Poderes harmônicos
As instâncias de poder precisam definir com clareza o papel de cada uma, a fim de evitar as inseguranças política e jurídica que ocupam a cena nacional
A despeito do resultado do Supremo Tribunal Federal na análise do habeas corpus em favor do ex-presidente Lula, a politização do Judiciário deve servir como bússola para uma ampla discussão sobre o tema. As ações dos ministros do STF não se esgotam em si mesmas; ao contrário, geram insegurança nas demais instâncias e induzem aos demais juízes a fazerem interpretações sob viés político. Todos têm o livre convencimento, mas os exemplos da Corte superior acabam comprometendo as demais decisões.

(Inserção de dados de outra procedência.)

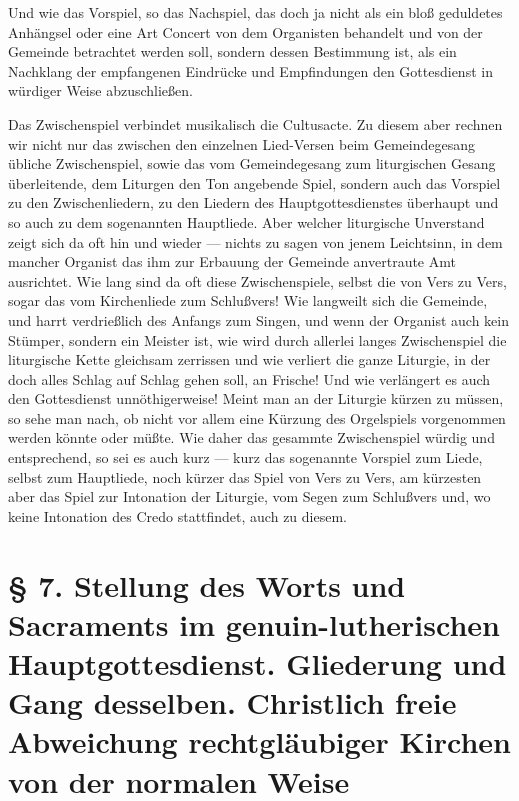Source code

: Und wie das Vorspiel, so das Nachspiel, das doch ja nicht als ein bloß geduldetes Anhängsel oder eine Art Concert von dem Organisten behandelt und von der Gemeinde betrachtet werden soll, sondern dessen Bestimmung ist, als ein Nachklang der empfangenen Eindrücke und Empfindungen den Gottesdienst in würdiger Weise abzuschließen.

Das Zwischenspiel verbindet musikalisch die Cultusacte. Zu diesem aber rechnen wir nicht nur das zwischen den einzelnen Lied-Versen beim Gemeindegesang übliche Zwischenspiel, sowie das vom Gemeindegesang zum liturgischen Gesang überleitende, dem Liturgen den Ton angebende Spiel, sondern auch das Vorspiel zu den Zwischenliedern, zu den Liedern des Hauptgottesdienstes überhaupt und so auch zu dem sogenannten Hauptliede. Aber welcher liturgische Unverstand zeigt sich da oft hin und wieder — nichts zu sagen von jenem Leichtsinn, in dem mancher Organist das ihm zur Erbauung der Gemeinde anvertraute Amt ausrichtet. Wie lang sind da oft diese Zwischenspiele, selbst die von Vers zu Vers, sogar das vom Kirchenliede zum Schlußvers! Wie langweilt
sich die Gemeinde, und harrt verdrießlich des Anfangs zum Singen, und wenn der Organist auch kein Stümper, sondern ein Meister ist, wie wird durch allerlei langes Zwischenspiel die liturgische Kette gleichsam zerrissen und wie verliert die ganze Liturgie, in der doch alles Schlag auf Schlag gehen soll, an Frische! Und wie verlängert es auch den Gottesdienst unnöthigerweise! Meint man an der Liturgie kürzen zu müssen, so sehe man nach, ob nicht vor allem eine Kürzung des Orgelspiels vorgenommen werden könnte oder müßte. Wie daher das gesammte Zwischenspiel würdig und entsprechend, so sei es auch kurz — kurz das sogenannte Vorspiel zum Liede, selbst zum Hauptliede, noch kürzer das Spiel von Vers zu Vers, am kürzesten aber das Spiel zur Intonation der Liturgie, vom Segen zum Schlußvers und, wo keine Intonation des Credo stattfindet, auch zu diesem.

\chapter[§ 7. Stellung des Worts und Sacraments]{§ 7. Stellung des Worts und Sacraments im genuin-lutherischen Hauptgottesdienst. Gliederung und Gang desselben. Christlich freie Abweichung rechtgläubiger Kirchen von der normalen Weise}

E, sob esse aspecto, a culpa não tem sua matriz no Judiciário. A questão central está no Congresso, que durante anos a fio passou a ter uma postura apartada dos ideais democráticos que estabelecem a harmonia entre os poderes, mas com independência, o que significa cada um no seu pedaço e a Constituição acima de todos. A omissão do Parlamento, que passou a fazer um jogo de poder com o Executivo graças a um presidencialismo de coalizão, deu margem para os demais poderes entrarem no jogo.
Por conta disso, o Judiciário legisla e o Legislativo age como se fosse o Executivo, formando um cenário de incertezas que não leva a lugar algum, ou melhor, leva a mais dúvidas, que dão margem para o jogo radical de alguns setores que apostam na polarização. Enquanto isso, o Governo fica à mercê desse jogo de poder. Hoje, o país tem um presidente ameaçado de novas denúncias e emparedado por deputados e senadores ávidos por obter concessões, sobretudo num ano eleitoral com a condição de não criarem embaraços para o Executivo.
O país se descola da crise na economia, mas os poderes que deveriam ser harmônicos e independentes, estabelecendo o necessário equilíbrio entre as instituições, agem na contramão, cada um se apresentando como protagonista, quando o verdadeiro foco deveria ser a população.